Revenge-porn: la cultura digitale non basta

E’ necessario intervenire sulla cultura del consenso

Il Garante Privacy ha dedicato una sezione del proprio sito istituzionale alla tematica del revenge porn, fortunatamente stanno emergendo molte campagne informative e alcune associazioni provvedono anche a fornire una tutela effettiva alle vittime anche attraverso soluzioni tecnologiche. La sinergia fra l’offerta di mezzi tecnologici, servizi di tutela e supporto per le vittime rappresentano uno strumento utile se non addirittura fondamentale per una tutela effettiva, ma possono rappresentare al più un rimedio o un deterrente.

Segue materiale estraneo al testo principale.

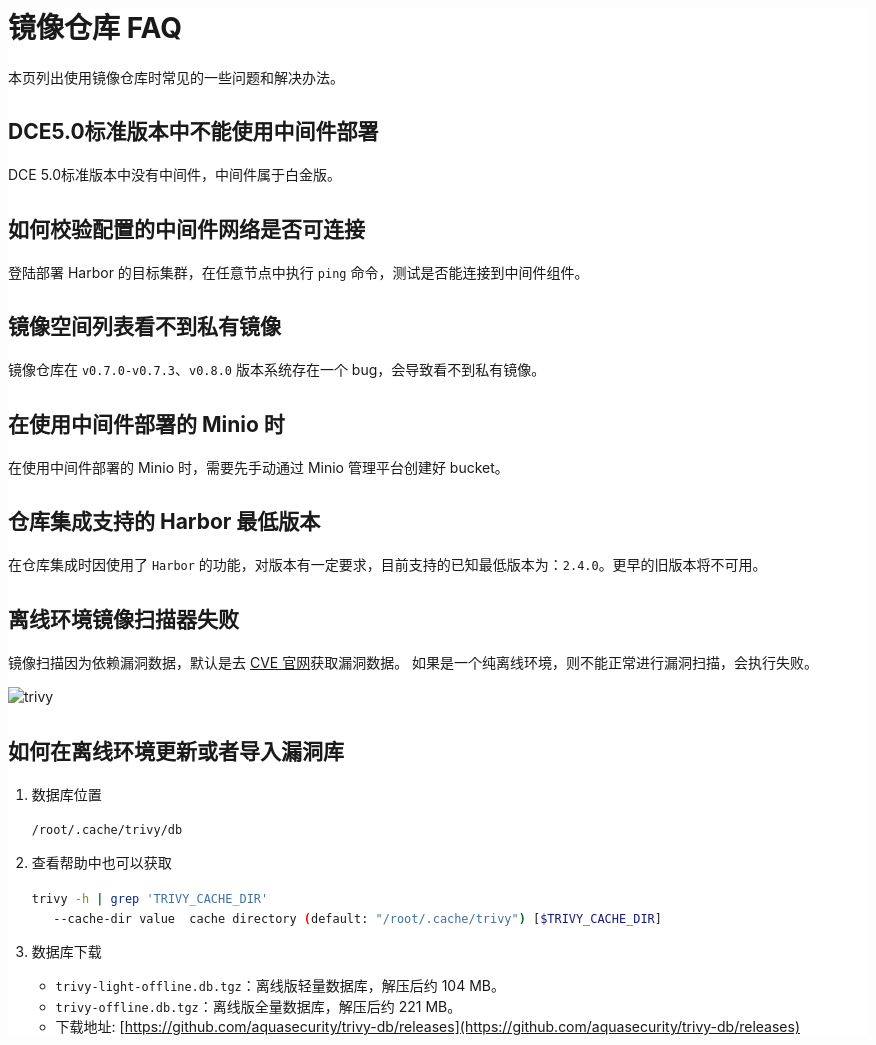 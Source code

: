 # 镜像仓库 FAQ

本页列出使用镜像仓库时常见的一些问题和解决办法。

## DCE5.0标准版本中不能使用中间件部署

DCE 5.0标准版本中没有中间件，中间件属于白金版。

## 如何校验配置的中间件网络是否可连接

登陆部署 Harbor 的目标集群，在任意节点中执行 `ping` 命令，测试是否能连接到中间件组件。

## 镜像空间列表看不到私有镜像

镜像仓库在 `v0.7.0-v0.7.3`、`v0.8.0` 版本系统存在一个 bug，会导致看不到私有镜像。

## 在使用中间件部署的 Minio 时

在使用中间件部署的 Minio 时，需要先手动通过 Minio 管理平台创建好 bucket。

## 仓库集成支持的 Harbor 最低版本

在仓库集成时因使用了 `Harbor` 的功能，对版本有一定要求，目前支持的已知最低版本为：`2.4.0`。更早的旧版本将不可用。

## 离线环境镜像扫描器失败

镜像扫描因为依赖漏洞数据，默认是去
[CVE 官网](https://cve.mitre.org/cgi-bin/cvekey.cgi?keyword=kubernetes)获取漏洞数据。
如果是一个纯离线环境，则不能正常进行漏洞扫描，会执行失败。

![trivy](./images/trivy-nodb.png)

## 如何在离线环境更新或者导入漏洞库

1. 数据库位置
  
    ```text
    /root/.cache/trivy/db
    ```
    
2. 查看帮助中也可以获取

    ```bash
    trivy -h | grep 'TRIVY_CACHE_DIR'
       --cache-dir value  cache directory (default: "/root/.cache/trivy") [$TRIVY_CACHE_DIR]
    ```

3. 数据库下载

    - `trivy-light-offline.db.tgz`：离线版轻量数据库，解压后约 104 MB。
    - `trivy-offline.db.tgz`：离线版全量数据库，解压后约 221 MB。
    - 下载地址: [https://github.com/aquasecurity/trivy-db/releases](https://github.com/aquasecurity/trivy-db/releases)
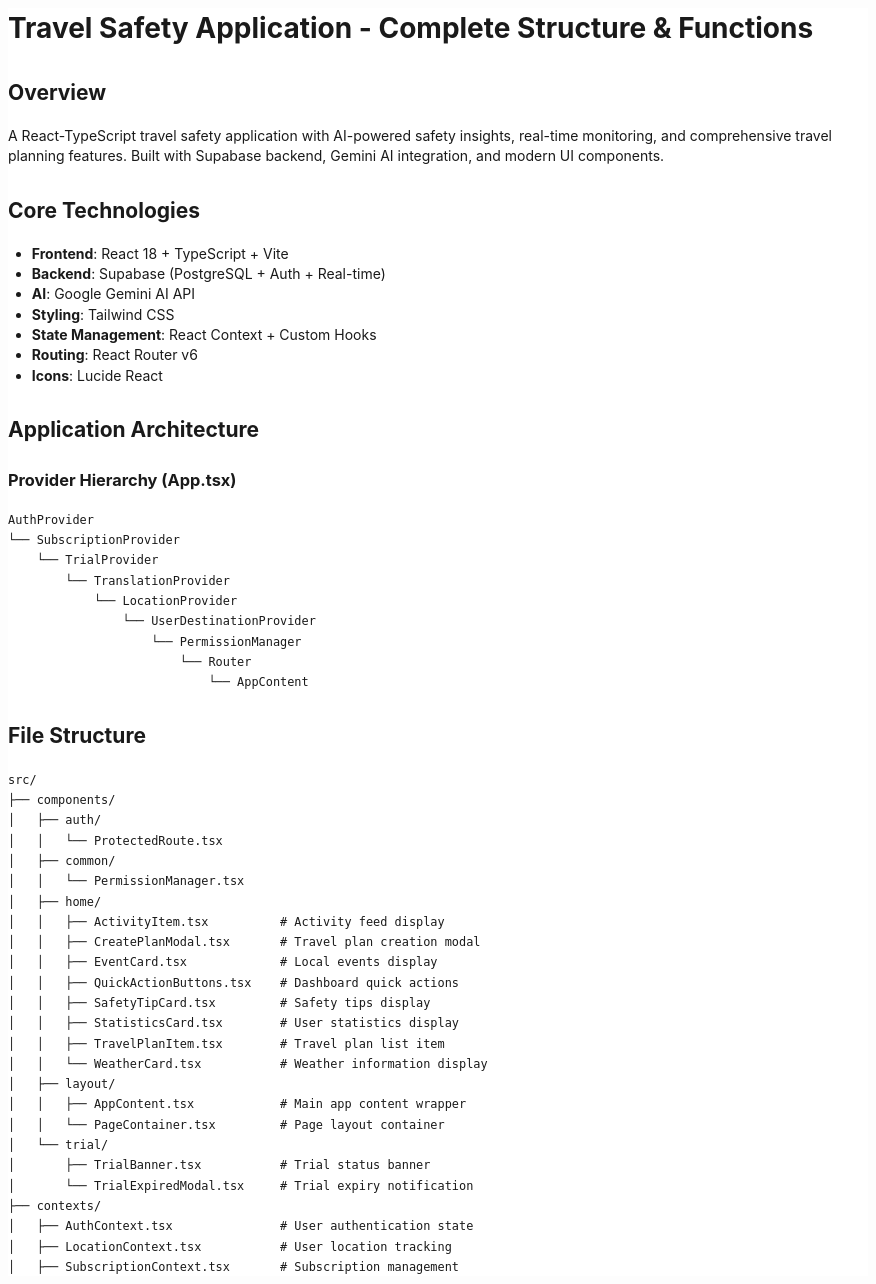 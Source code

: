 # Travel Safety Application - Complete Structure & Functions

## Overview
A React-TypeScript travel safety application with AI-powered safety insights, real-time monitoring, and comprehensive travel planning features. Built with Supabase backend, Gemini AI integration, and modern UI components.

## Core Technologies
- **Frontend**: React 18 + TypeScript + Vite
- **Backend**: Supabase (PostgreSQL + Auth + Real-time)
- **AI**: Google Gemini AI API
- **Styling**: Tailwind CSS
- **State Management**: React Context + Custom Hooks
- **Routing**: React Router v6
- **Icons**: Lucide React

## Application Architecture

### Provider Hierarchy (App.tsx)
```
AuthProvider
└── SubscriptionProvider
    └── TrialProvider
        └── TranslationProvider
            └── LocationProvider
                └── UserDestinationProvider
                    └── PermissionManager
                        └── Router
                            └── AppContent
```

## File Structure

```
src/
├── components/
│   ├── auth/
│   │   └── ProtectedRoute.tsx
│   ├── common/
│   │   └── PermissionManager.tsx
│   ├── home/
│   │   ├── ActivityItem.tsx          # Activity feed display
│   │   ├── CreatePlanModal.tsx       # Travel plan creation modal
│   │   ├── EventCard.tsx             # Local events display
│   │   ├── QuickActionButtons.tsx    # Dashboard quick actions
│   │   ├── SafetyTipCard.tsx         # Safety tips display
│   │   ├── StatisticsCard.tsx        # User statistics display
│   │   ├── TravelPlanItem.tsx        # Travel plan list item
│   │   └── WeatherCard.tsx           # Weather information display
│   ├── layout/
│   │   ├── AppContent.tsx            # Main app content wrapper
│   │   └── PageContainer.tsx         # Page layout container
│   └── trial/
│       ├── TrialBanner.tsx           # Trial status banner
│       └── TrialExpiredModal.tsx     # Trial expiry notification
├── contexts/
│   ├── AuthContext.tsx               # User authentication state
│   ├── LocationContext.tsx           # User location tracking
│   ├── SubscriptionContext.tsx       # Subscription management
``` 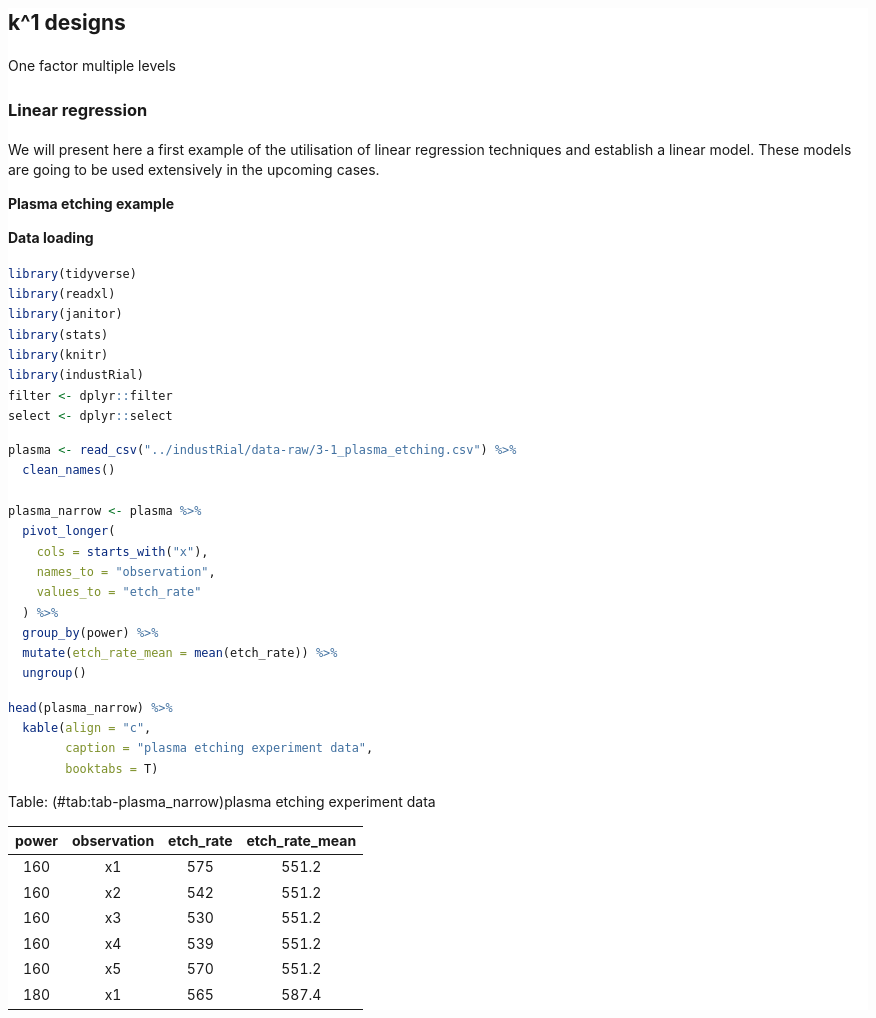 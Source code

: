 

## k^1 designs

One factor multiple levels

### Linear regression

We will present here a first example of the utilisation of linear regression techniques and establish a linear model. These models are going to be used extensively in the upcoming cases.

**Plasma etching example**

**Data loading**


```r
library(tidyverse)
library(readxl)
library(janitor)
library(stats)
library(knitr)
library(industRial)
filter <- dplyr::filter
select <- dplyr::select
```


```r
plasma <- read_csv("../industRial/data-raw/3-1_plasma_etching.csv") %>%
  clean_names()

plasma_narrow <- plasma %>%
  pivot_longer(
    cols = starts_with("x"),
    names_to = "observation",
    values_to = "etch_rate"
  ) %>%
  group_by(power) %>%
  mutate(etch_rate_mean = mean(etch_rate)) %>%
  ungroup()
```


```r
head(plasma_narrow) %>% 
  kable(align = "c", 
        caption = "plasma etching experiment data", 
        booktabs = T)
```



Table: (\#tab:tab-plasma_narrow)plasma etching experiment data

| power | observation | etch_rate | etch_rate_mean |
|:-----:|:-----------:|:---------:|:--------------:|
|  160  |     x1      |    575    |     551.2      |
|  160  |     x2      |    542    |     551.2      |
|  160  |     x3      |    530    |     551.2      |
|  160  |     x4      |    539    |     551.2      |
|  160  |     x5      |    570    |     551.2      |
|  180  |     x1      |    565    |     587.4      |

Anche un serio programma di intervento diretto ad aumentare la cultura digitale del Paese può giovare a prevenire questo tipo di fenomeno, ma non è né sarà mai sufficiente se non è possibile parlare liberamente di sessualità. Insomma: deve essere chiaro che la sessualità si è evoluta e si evolve anche nella società digitale, ed è perfettamente naturale che possa trovare un’espressione anche mediante l’invio e la condivisione di contenuti pornografici nei confronti di destinatari selezionati. Destinatari che non sono liberi di svolgere alcuna ricondivisione né tantomeno diffusione, e che anzi devono rispettare la volontà di chi ha inviato i propri contenuti. E a richiesta, devono provvedere alla cancellazione degli stessi.

Tanto premesso, è necessario intervenire su una corretta cultura del consenso, andandone a precisare i vincoli e i limiti che comporta il suo esercizio e la sua revoca. A maggior ragione occorre chiarire il valore del rispetto della consensualità nel momento in cui l’ambito riguarda il corretto impiego di strumenti che per loro natura possono comportare un’ampia diffusione della propria immagine e contenuti sessualmente espliciti, in quanto potenzialmente idonei a produrre un danno materiale ed immateriale particolarmente significativo.

Se però questo tipo di condotte e pratiche sessuali non vengono normalizzate non ci può essere alcuna tutela effettiva dagli abusi subiti in quanto vengono inevitabilmente attratte delle discriminazioni più o meno occulte. Fra queste, ad esempio, c’è tutta la serie di quei pregiudizi che portano al c.d. victim-blaming, ovverosia quel velenoso pensiero secondo cui nel migliore dei casi la vittima è stata imprudente e nel peggiore porta a quel “dopotutto se l’è cercata”. Qui l’effetto negativo si realizza su più fronti: maggiore pressione sociale che impedisce a chi dovrebbe far valere i propri diritti a procedere con una denuncia, aumento dell’efficacia della leva della minaccia e dell’impatto della diffusione. Insomma: si profilano scenari tutt’altro che desiderabili.

Quando intervenire? Certamente partendo già dai programmi di educazione sessuale all’interno delle scuole che devono mantenersi aggiornati in tal senso, ricercando quel delicato equilibrio fra libertà e prudenza che porta alla normalizzazione dell’espressione della propria sessualità ed evita polarizzazioni. Dunque, nel quotidiano, superando pregiudizi e resistenze nei confronti di quella che non è nient’altro che una forma di libera espressione di sessualità consensuale.